Date: 10/08/2000 at 10:22:15
From: Rakesh
Subject: Towers of Hanoi formula and how to get there

What is the general formula for finding the fewest number of moves 
required to finish Towers of Hanoi with n disks, apart from 2^n - 1? I 
also need to know how to prove it works and how you got there.

Thank you.


Date: 10/08/2000 at 10:35:39
From: Doctor Anthony
Subject: Re: Towers of Hanoi formula and how to get there

The rules for Towers of Hanoi can be found our "Towers of Hanoi" FAQ:

   http://mathforum.org/dr.math/faq/faq.tower.hanoi.html   

The formula for the minimum number of moves with 3 pegs and n discs is
2^n - 1. 

The recurrence relation that leads to this result is  

     u(n) = 2*u(n-1) + 1   .....................................[1]

where u(n) is number of moves with n disks present.

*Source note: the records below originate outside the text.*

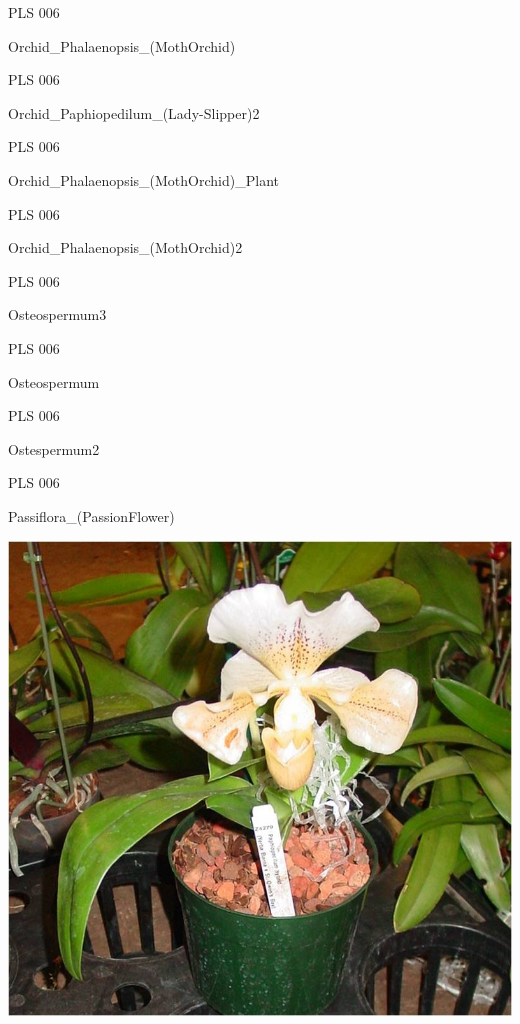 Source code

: \documentclass{article}
\begin{document}
\noindent  PLS 006
\vfill
\centerline{{\huge Orchid\_Phalaenopsis\_(MothOrchid) }}
\vfill
\newpage

\noindent  PLS 006
\vfill
\centerline{{\huge Orchid\_Paphiopedilum\_(Lady-Slipper)2 }}
\vfill
\newpage

\noindent  PLS 006
\vfill
\centerline{{\huge Orchid\_Phalaenopsis\_(MothOrchid)\_Plant }}
\vfill
\newpage

\noindent  PLS 006
\vfill
\centerline{{\huge Orchid\_Phalaenopsis\_(MothOrchid)2 }}
\vfill
\newpage

\noindent  PLS 006
\vfill
\centerline{{\huge Osteospermum3 }}
\vfill
\newpage

\noindent  PLS 006
\vfill
\centerline{{\huge Osteospermum }}
\vfill
\newpage

\noindent  PLS 006
\vfill
\centerline{{\huge Ostespermum2 }}
\vfill
\newpage

\noindent  PLS 006
\vfill
\centerline{{\huge Passiflora\_(PassionFlower) }}
\vfill
\newpage

\begin{center}
\includegraphics[height=0.925\paperheight]{../Orchid_Paphiopedilum_(Lady-Slipper)2.jpg}
\end{center}
\newpage
\end{document}
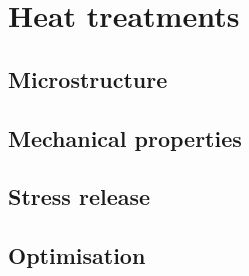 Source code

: \section{Heat treatments}
\subsection{Microstructure}

\subsection{Mechanical properties}

\subsection{Stress release}

\subsection{Optimisation}




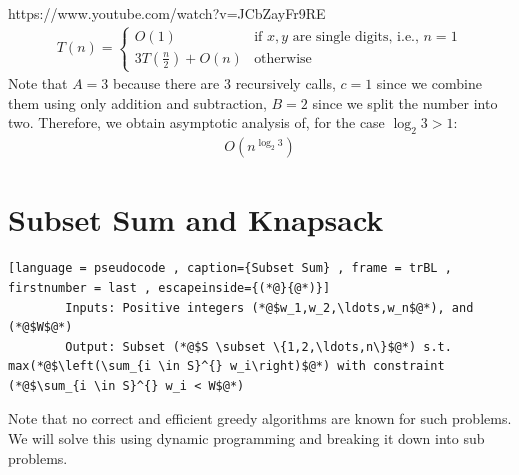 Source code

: \documentclass[a4paper]{article}
\theoremstyle{plain}
\theoremstyle{definition}
\theoremstyle{remark}
\begin{document}
		https://www.youtube.com/watch?v=JCbZayFr9RE
		\begin{align*}
			T(n) = \begin{cases}
				O (1) & \text{if } x,y \text{ are single digits, i.e., } n=1 \\
				3T\left( \frac{n}{2} \right) + O(n) & \text{otherwise}
			\end{cases}
		\end{align*}
		Note that $A=3$ because there are $3$ recursively calls, $c = 1$ since we combine them using only addition and subtraction, $B=2$ since we split the number into two. Therefore, we obtain asymptotic analysis of, for the case $\log_2 3 > 1$:
		\begin{align*}
			O(n^{\log_2 3})
		\end{align*}
		\section{Subset Sum and Knapsack}
		\begin{lstlisting}[language = pseudocode , caption={Subset Sum} , frame = trBL , firstnumber = last , escapeinside={(*@}{@*)}]
		Inputs: Positive integers (*@$w_1,w_2,\ldots,w_n$@*), and (*@$W$@*)
		Output: Subset (*@$S \subset \{1,2,\ldots,n\}$@*) s.t. max(*@$\left(\sum_{i \in S}^{} w_i\right)$@*) with constraint (*@$\sum_{i \in S}^{} w_i < W$@*)
		\end{lstlisting}
		Note that no correct and efficient greedy algorithms are known for such problems. We will solve this using dynamic programming and breaking it down into sub problems.
\end{document}
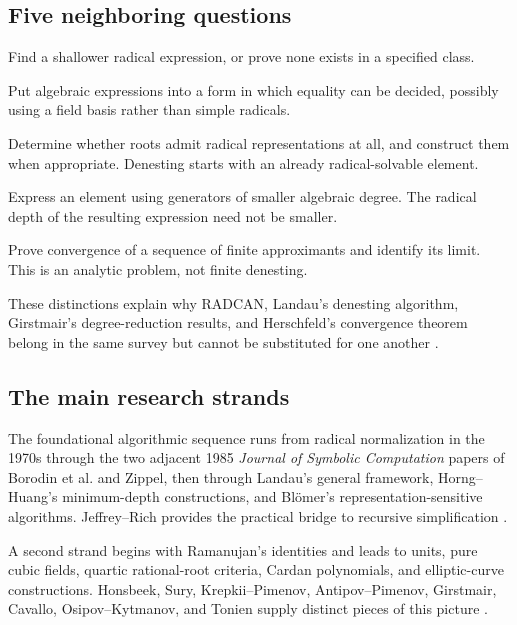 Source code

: \documentclass[11pt,a4paper]{article}
\numberwithin{equation}{section}
\theoremstyle{definition}\newtheorem{definition}[theorem]{Definition}
\theoremstyle{remark}\newtheorem{remark}[theorem]{Remark}
\begin{document}
\subsection{Five neighboring questions}
\begin{description}[style=nextline,leftmargin=0pt,labelwidth=0pt]
\item[Denesting.] Find a shallower radical expression, or prove none exists in a specified class.
\item[Normalization and zero testing.] Put algebraic expressions into a form in which equality can be decided, possibly using a field basis rather than simple radicals.
\item[Solving polynomials by radicals.] Determine whether roots admit radical representations at all, and construct them when appropriate. Denesting starts with an already radical-solvable element.
\item[Degree reduction.] Express an element using generators of smaller algebraic degree. The radical depth of the resulting expression need not be smaller.
\item[Infinite-radical evaluation.] Prove convergence of a sequence of finite approximants and identify its limit. This is an analytic problem, not finite denesting.
\end{description}
These distinctions explain why RADCAN, Landau's denesting algorithm, Girstmair's degree-reduction results, and Herschfeld's convergence theorem belong in the same survey but cannot be substituted for one another \cite{caviness76,landau92,girstmair,herschfeld}.

\subsection{The main research strands}
The foundational algorithmic sequence runs from radical normalization in the 1970s through the two adjacent 1985 \emph{Journal of Symbolic Computation} papers of Borodin et al. and Zippel, then through Landau's general framework, Horng--Huang's minimum-depth constructions, and Bl\"omer's representation-sensitive algorithms. Jeffrey--Rich provides the practical bridge to recursive simplification \cite{caviness76,bfht,zippel85,landau92,horng90,bloemer92,bloemer00,jeffrey}.

A second strand begins with Ramanujan's identities and leads to units, pure cubic fields, quartic rational-root criteria, Cardan polynomials, and elliptic-curve constructions. Honsbeek, Sury, Krepkii--Pimenov, Antipov--Pimenov, Girstmair, Cavallo, Osipov--Kytmanov, and Tonien supply distinct pieces of this picture \cite{berndt97,berndt98,honsbeek05,sury,krepkii,antipov,girstmair,cavallo,osipov21,tonien}.
\end{document}

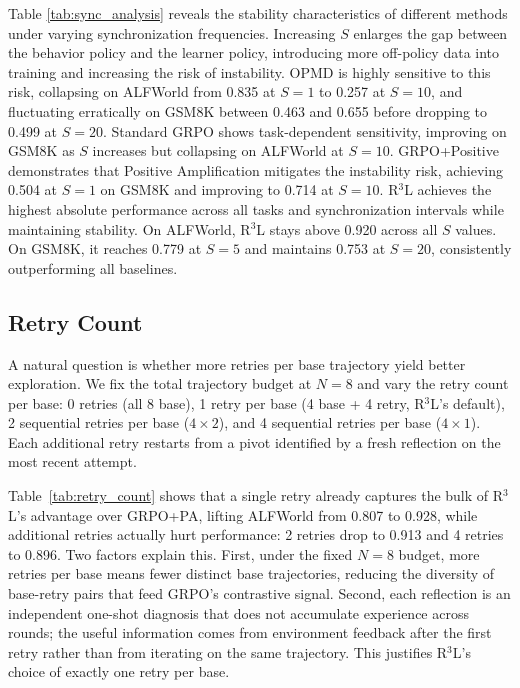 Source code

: \documentclass[11pt]{article}
\theoremstyle{definition}
\theoremstyle{remark}
\begin{document}


Table \ref{tab:sync_analysis} reveals the stability characteristics of different methods under varying synchronization frequencies. Increasing $S$ enlarges the gap between the behavior policy and the learner policy, introducing more off-policy data into training and increasing the risk of instability. OPMD is highly sensitive to this risk, collapsing on ALFWorld from 0.835 at $S=1$ to 0.257 at $S=10$, and fluctuating erratically on GSM8K between 0.463 and 0.655 before dropping to 0.499 at $S=20$. Standard GRPO shows task-dependent sensitivity, improving on GSM8K as $S$ increases but collapsing on ALFWorld at $S=10$. GRPO+Positive demonstrates that Positive Amplification mitigates the instability risk, achieving 0.504 at $S=1$ on GSM8K and improving to 0.714 at $S=10$. R$^3$L achieves the highest absolute performance across all tasks and synchronization intervals while maintaining stability. On ALFWorld, R$^3$L stays above 0.920 across all $S$ values. On GSM8K, it reaches 0.779 at $S=5$ and maintains 0.753 at $S=20$, consistently outperforming all baselines.

\subsection{Retry Count}
\label{sec:retry_count}

A natural question is whether more retries per base trajectory yield better exploration. We fix the total trajectory budget at $N=8$ and vary the retry count per base: 0 retries (all 8 base), 1 retry per base (4 base + 4 retry, R$^3$L's default), 2 sequential retries per base ($4 \times 2$), and 4 sequential retries per base ($4 \times 1$). Each additional retry restarts from a pivot identified by a fresh reflection on the most recent attempt.



Table~\ref{tab:retry_count} shows that a single retry already captures the bulk of R$^3$L's advantage over GRPO+PA, lifting ALFWorld from 0.807 to 0.928, while additional retries actually hurt performance: 2 retries drop to 0.913 and 4 retries to 0.896. Two factors explain this. First, under the fixed $N=8$ budget, more retries per base means fewer distinct base trajectories, reducing the diversity of base-retry pairs that feed GRPO's contrastive signal. Second, each reflection is an independent one-shot diagnosis that does not accumulate experience across rounds; the useful information comes from environment feedback after the first retry rather than from iterating on the same trajectory. This justifies R$^3$L's choice of exactly one retry per base.
\end{document}
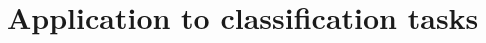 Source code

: \documentclass[preprint,12pt]{elsarticle}
\begin{document}




\section{Application to classification tasks}


\end{document}
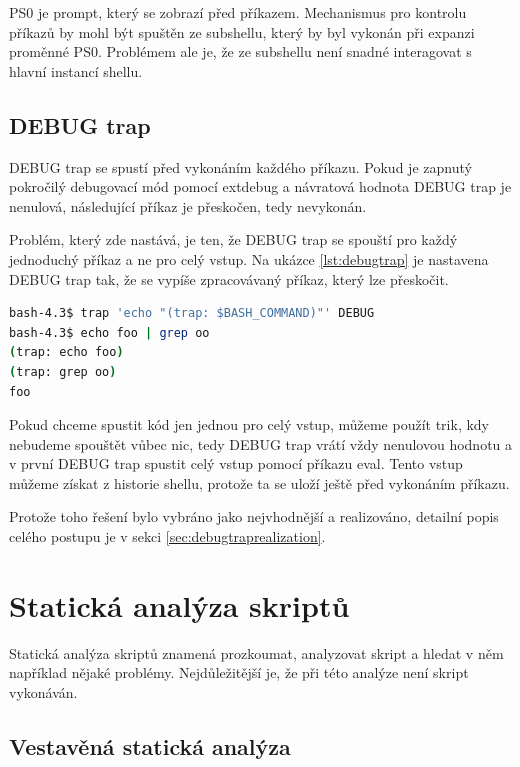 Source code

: \documentclass[thesis=M,czech]{FITthesis}[2012/06/26]
\begin{document}
PS0 je prompt, který se zobrazí před  příkazem. Mechanismus pro kontrolu příkazů by mohl být spuštěn ze subshellu, který by byl vykonán při expanzi proměnné PS0. Problémem ale je, že ze subshellu není snadné interagovat s hlavní instancí shellu.

%
%
\subsection{DEBUG trap}

DEBUG trap se spustí před vykonáním každého příkazu. Pokud je zapnutý pokročilý debugovací mód pomocí extdebug a návratová hodnota DEBUG trap je nenulová, následující příkaz je přeskočen, tedy nevykonán.

Problém, který zde nastává, je ten, že DEBUG trap se spouští pro každý jednoduchý příkaz a ne pro celý vstup. Na ukázce \ref{lst:debugtrap} je nastavena DEBUG trap tak, že se vypíše zpracovávaný příkaz, který lze přeskočit.

\begin{lstlisting}[language=bash, caption={DEBUG trap}, label={lst:debugtrap}]
bash-4.3$ trap 'echo "(trap: $BASH_COMMAND)"' DEBUG
bash-4.3$ echo foo | grep oo
(trap: echo foo)
(trap: grep oo)
foo
\end{lstlisting}

Pokud chceme spustit kód jen jednou pro celý vstup, můžeme použít trik, kdy nebudeme spouštět vůbec nic, tedy DEBUG trap vrátí vždy nenulovou hodnotu a v první DEBUG trap spustit celý vstup pomocí příkazu eval. Tento vstup můžeme získat z historie shellu, protože ta se uloží ještě před vykonáním příkazu.

Protože toho řešení bylo vybráno jako nejvhodnější a realizováno, detailní popis celého postupu je v sekci \ref{sec:debugtraprealization}.




\section{Statická analýza skriptů}

Statická analýza skriptů znamená prozkoumat, analyzovat skript a hledat v něm například nějaké problémy. Nejdůležitější je, že při této analýze není skript vykonáván.


%
%
\subsection{Vestavěná statická analýza}
\end{document}
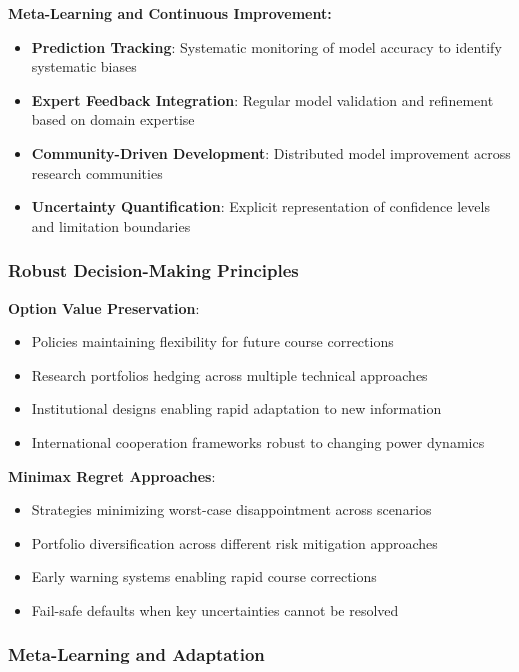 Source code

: \documentclass[
  11pt,
  letterpaper,
]{book}
\providecommand{\tightlist}{%
  \setlength{\itemsep}{0pt}\setlength{\parskip}{0pt}}
\begin{document}
\textbf{Meta-Learning and Continuous Improvement:}

\begin{itemize}
\tightlist
\item
  \textbf{Prediction Tracking}: Systematic monitoring of model accuracy
  to identify systematic biases
\item
  \textbf{Expert Feedback Integration}: Regular model validation and
  refinement based on domain expertise
\item
  \textbf{Community-Driven Development}: Distributed model improvement
  across research communities
\item
  \textbf{Uncertainty Quantification}: Explicit representation of
  confidence levels and limitation boundaries
\end{itemize}

\subsubsection{Robust Decision-Making
Principles}\label{sec-robust-principles}

\textbf{Option Value Preservation}:

\begin{itemize}
\tightlist
\item
  Policies maintaining flexibility for future course corrections
\item
  Research portfolios hedging across multiple technical approaches
\item
  Institutional designs enabling rapid adaptation to new information
\item
  International cooperation frameworks robust to changing power dynamics
\end{itemize}

\textbf{Minimax Regret Approaches}:

\begin{itemize}
\tightlist
\item
  Strategies minimizing worst-case disappointment across scenarios
\item
  Portfolio diversification across different risk mitigation approaches
\item
  Early warning systems enabling rapid course corrections
\item
  Fail-safe defaults when key uncertainties cannot be resolved
\end{itemize}

\subsubsection{Meta-Learning and Adaptation}\label{sec-meta-learning}
\end{document}
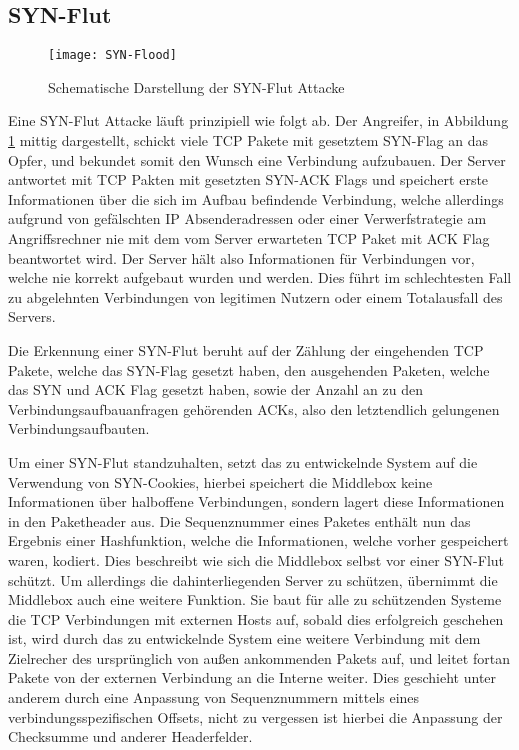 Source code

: \documentclass[../review_1.tex]{subfiles}
\begin{document}
\subsection{SYN-Flut}
\begin{figure}[t]
    \centering
    \texttt{[image: SYN-Flood]}
    \caption{Schematische Darstellung der SYN-Flut Attacke}
    \label{fig:SYN-Flood}
\end{figure}

Eine SYN-Flut Attacke läuft prinzipiell wie folgt ab. Der Angreifer, in Abbildung \ref{fig:SYN-Flood} mittig dargestellt, schickt viele TCP Pakete mit gesetztem SYN-Flag an das Opfer, und bekundet somit den Wunsch eine Verbindung aufzubauen. Der Server antwortet mit TCP Pakten mit gesetzten SYN-ACK Flags und speichert erste Informationen über die sich im Aufbau befindende Verbindung, welche allerdings aufgrund von gefälschten IP Absenderadressen oder einer Verwerfstrategie am Angriffsrechner nie mit dem vom Server erwarteten TCP Paket mit ACK Flag beantwortet wird. Der Server hält also Informationen für Verbindungen vor, welche nie korrekt aufgebaut wurden und werden. Dies führt im schlechtesten Fall zu abgelehnten Verbindungen von legitimen Nutzern oder einem Totalausfall des Servers.

Die Erkennung einer SYN-Flut beruht auf der Zählung der eingehenden TCP Pakete, welche das SYN-Flag gesetzt haben, den ausgehenden Paketen, welche das SYN und ACK Flag gesetzt haben, sowie der Anzahl an zu den Verbindungsaufbauanfragen gehörenden ACKs, also den letztendlich gelungenen Verbindungsaufbauten.

Um einer SYN-Flut standzuhalten, setzt das zu entwickelnde System auf die Verwendung von SYN-Cookies, hierbei speichert die Middlebox keine Informationen über halboffene Verbindungen, sondern lagert diese Informationen in den Paketheader aus. Die Sequenznummer eines Paketes enthält nun das Ergebnis einer Hashfunktion, welche die Informationen, welche vorher gespeichert waren, kodiert. Dies beschreibt wie sich die Middlebox selbst vor einer SYN-Flut schützt. Um allerdings die dahinterliegenden Server zu schützen, übernimmt die Middlebox auch eine weitere Funktion. Sie baut für alle zu schützenden Systeme die TCP Verbindungen mit externen Hosts auf, sobald dies erfolgreich geschehen ist, wird durch das zu entwickelnde System eine weitere Verbindung mit dem Zielrecher des ursprünglich von außen ankommenden Pakets auf, und leitet fortan Pakete von der externen Verbindung an die Interne weiter. Dies geschieht unter anderem durch eine Anpassung von Sequenznummern mittels eines verbindungsspezifischen Offsets, nicht zu vergessen ist hierbei die Anpassung der Checksumme und anderer Headerfelder.
\end{document}
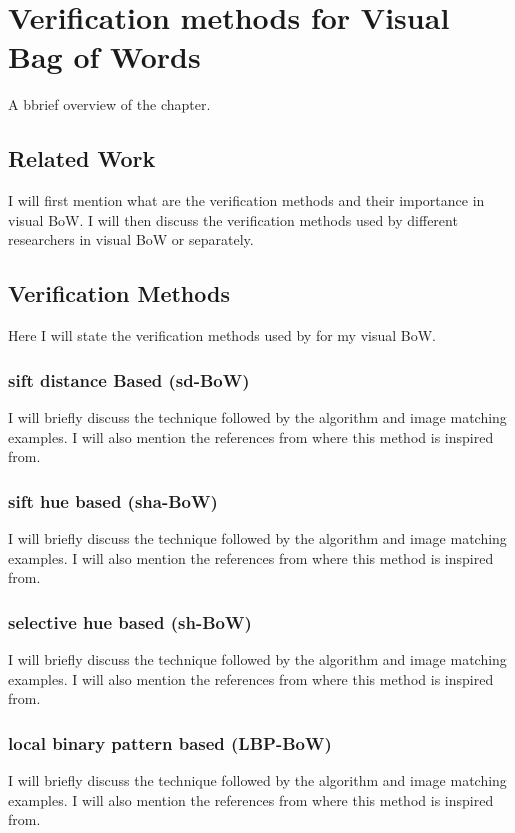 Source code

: \chapter{Verification methods for Visual Bag of Words}
A bbrief overview of the chapter.

\section{Related Work}
I will first mention what are the verification methods 
and their importance in visual BoW.
I will then discuss the verification methods used
by different researchers in visual BoW 
or separately.


\section{Verification Methods}
Here I will state the verification methods used by 
for my visual BoW.

\subsection{sift distance Based (sd-BoW)}
I will briefly discuss the technique followed 
by the algorithm and image matching examples.
I will also mention the references from where 
this method is inspired from.

\subsection{sift hue based (sha-BoW)}
I will briefly discuss the technique followed 
by the algorithm and image matching examples.
I will also mention the references from where 
this method is inspired from.


\subsection{selective hue based (sh-BoW)}
I will briefly discuss the technique followed 
by the algorithm and image matching examples.
I will also mention the references from where 
this method is inspired from.


\subsection{local binary pattern based (LBP-BoW)}
I will briefly discuss the technique followed 
by the algorithm and image matching examples.
I will also mention the references from where 
this method is inspired from.

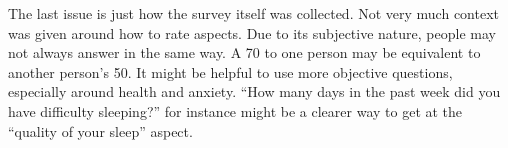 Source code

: \documentclass[
]{article}
\begin{document}
The last issue is just how the survey itself was collected. Not very
much context was given around how to rate aspects. Due to its subjective
nature, people may not always answer in the same way. A 70 to one person
may be equivalent to another person's 50. It might be helpful to use
more objective questions, especially around health and anxiety. ``How
many days in the past week did you have difficulty sleeping?'' for
instance might be a clearer way to get at the ``quality of your sleep''
aspect.
\end{document}
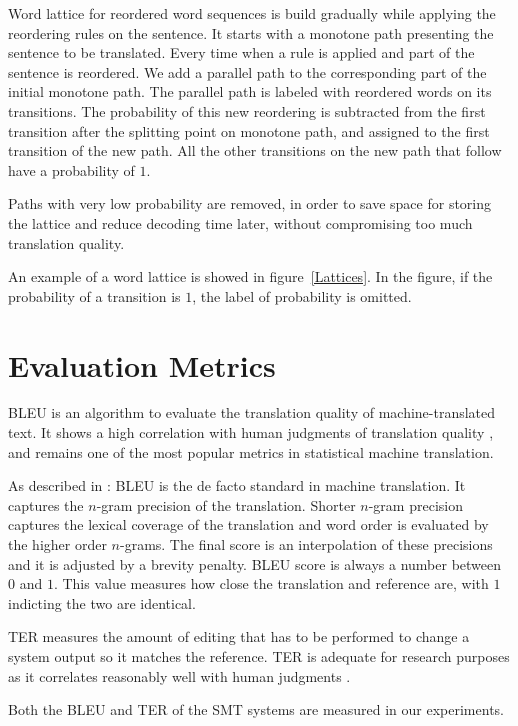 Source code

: Word lattice for reordered word sequences is build gradually while applying the reordering rules on the sentence. It starts with a monotone path presenting the sentence to be translated. Every time when a rule is applied and part of the sentence is reordered. We add a parallel path to the corresponding part of the initial monotone path. The parallel path is labeled with reordered words on its transitions. The probability of this new reordering is subtracted from the first transition after the splitting point on monotone path, and assigned to the first transition of the new path. All the other transitions on the new path that follow have a probability of $1$.

Paths with very low probability are removed, in order to save space for storing the lattice and reduce decoding time later, without compromising too much translation quality. 

An example of a word lattice is showed in figure~\ref{Lattices}. In the figure, if the probability of a transition is $1$, the label of probability is omitted.

\section{Evaluation Metrics}
\label{ch:Foundations:sec:bleu}

\ac{BLEU} is an algorithm to evaluate the translation quality of machine-translated text. It shows a high correlation with human judgments of translation quality \citep{bleuscore}, and remains one of the most popular metrics in statistical machine translation.

As described in \cite{metrics}: \ac{BLEU} is the de facto standard in machine translation. It captures the $n$-gram precision of the translation. Shorter $n$-gram precision captures the lexical coverage of the translation and word order is evaluated by the higher order $n$-grams. The final score is an interpolation of these precisions and it is adjusted by a brevity penalty. \ac{BLEU} score is always a number between $0$ and $1$. This value measures how close the translation and reference are, with $1$ indicting the two are identical.

\ac{TER} measures the amount of editing that has to be performed to change a system output so it matches the reference. \ac{TER} is adequate for research purposes as it correlates reasonably well with human judgments \citep{snover2006study}.

Both the \ac{BLEU} and \ac{TER} of the \ac{SMT} systems are measured in our experiments.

To see this, note that to transfer n disks to another peg we must 
first transfer the top n-1 disks to the third peg (taking u(n-1) 
moves) then transfer the largest disk to a vacant peg (1 move) and 
then transfer n-1 disks back to the peg with the largest disk (taking 
another u(n-1) moves.)

Adding these moves we get  

     u(n-1) + 1 + u(n-1) = 2*u(n-1) + 1

Solving this recurrence relation gives 

     u(n) = 2^n - 1

To prove this result you can either use a descending series of partial 
sums based on the recurrence relation (1) above, leading to 

     1 + 2 + 2^2 + 2^3 + ..... + 2^(n-1) = (2^n -1 )/(2-1) = 2^n - 1

or you can prove the result by induction.

Inductive Proof
---------------
First show that the formula is true for n = 1. 

For n = 1 the formula gives 2^1 - 1 = 1 and that is correct.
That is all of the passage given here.